Now, it is very likely true that compiling a comprehensive list might not add up to more than 10% of health care spending, although that is no small change given current expenditure levels (that would be $18 billion in Canada, which could transform both child care and post-secondary education).
But there are other forms of outright waste, as in, avoidable hospitalizations and length of stay, achievable not by denying people what they need, but by giving them what they need when they need it (hence the famous comparison of Kaiser Permanente vs. NHS expenditures a few years ago, which found, remarkably, roughly equal per capita costs, with the Kaiser performance attributable entirely to doing a lot more on the prevention and health maintenance end and using 1/3 of the hospital days per capita).
But as you point out, the implicit issue is whether we should declare something to be “useless” or “valueless” unless it can be proven (not merely suggested) that it is unhelpful or harmful almost all of the time.
Well, we do this quite regularly, mainly in the area of drug formulary decision-making, where the main criterion is usually, it’s not worth it (rather than, it’s entirely useless or adds no value in no cases compared to existing products). If we apply the standard of absolute sensitivity and specificity to our definitions, there won’t be very much to eliminate categorically.
Hence the real discussion – much more nuanced than we were able to make in our short piece, and in any case I suspect Steve and I would have to have many dinners, some randomly assigned to include a lot of good wine and other potions to test for the effect on our wisdom, before we could agree on exactly where we would draw the line conceptually, let alone empirically, on the issues of probability and risk.
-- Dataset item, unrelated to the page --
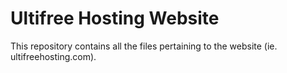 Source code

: # Ultifree Hosting Website

This repository contains all the files pertaining to the website (ie. ultifreehosting.com).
The real challenge is to reduce the “number needed to treat” to achieve positive benefits. If you prescribe Ritalin to enough kids you will generate a positive effect on ADD, but if we systematically overdiagnose ADD we will cause harm and/or be less efficient. A vastly oversimplified but nonetheless, I would suggest, reasonable description of contemporary health care is that it is fixated on sensitivity and indifferent to specificity.
In any event, your remarks have done what good remarks should – they have stimulated further thinking. I can imagine a great 2-day symposium on conceptual and empirical issues in eliminating health care waste, ending in a consensus statement on how to go about (yes I am on occasion an optimist).”
cimetidine/ranitidine is a bad example: cimetidine is barely available now, and there are good reasons for junking it: the very large numbers of interactions with other drugs. Ranitidine is long off-patent so the cost savings are minimal anyway.
A better example would be the later iteration of peptic ulcer treatment: omeprazole vs. esomeprazole, the (pharma-sponsored) studies don’t compare equivalent doses so obviously esomeprazole comes out better, and there is no putative mechanism for why it would work better.
Off-label prescribing is a complex issue, as listed indications often have more to do with the commercial exigencies of the manufacturer rather than want the drug is actually useful for. The biggest issue is that many manufacturers don’t bother getting a paediatric listing, so much of paediatric (and pretty much all child psychiatric) prescribing is off-label.
Even in adults off-label prescribing is pretty common, much of it is inappropriate, sure, but much isn’t. For example, consider psychotic depression. It’s not schizophrenia or bipolar, so technically none of the newer antipsychotics are listed. If off-label was forbidden these patient would have to be on older drugs which have much more severe side-effects. Yet if the same patient later had a manic epsiode, without psychosis, magically the newer antipsychotics would be ‘allowed’ (under the bipolar listing), even though this makes no sense clinically.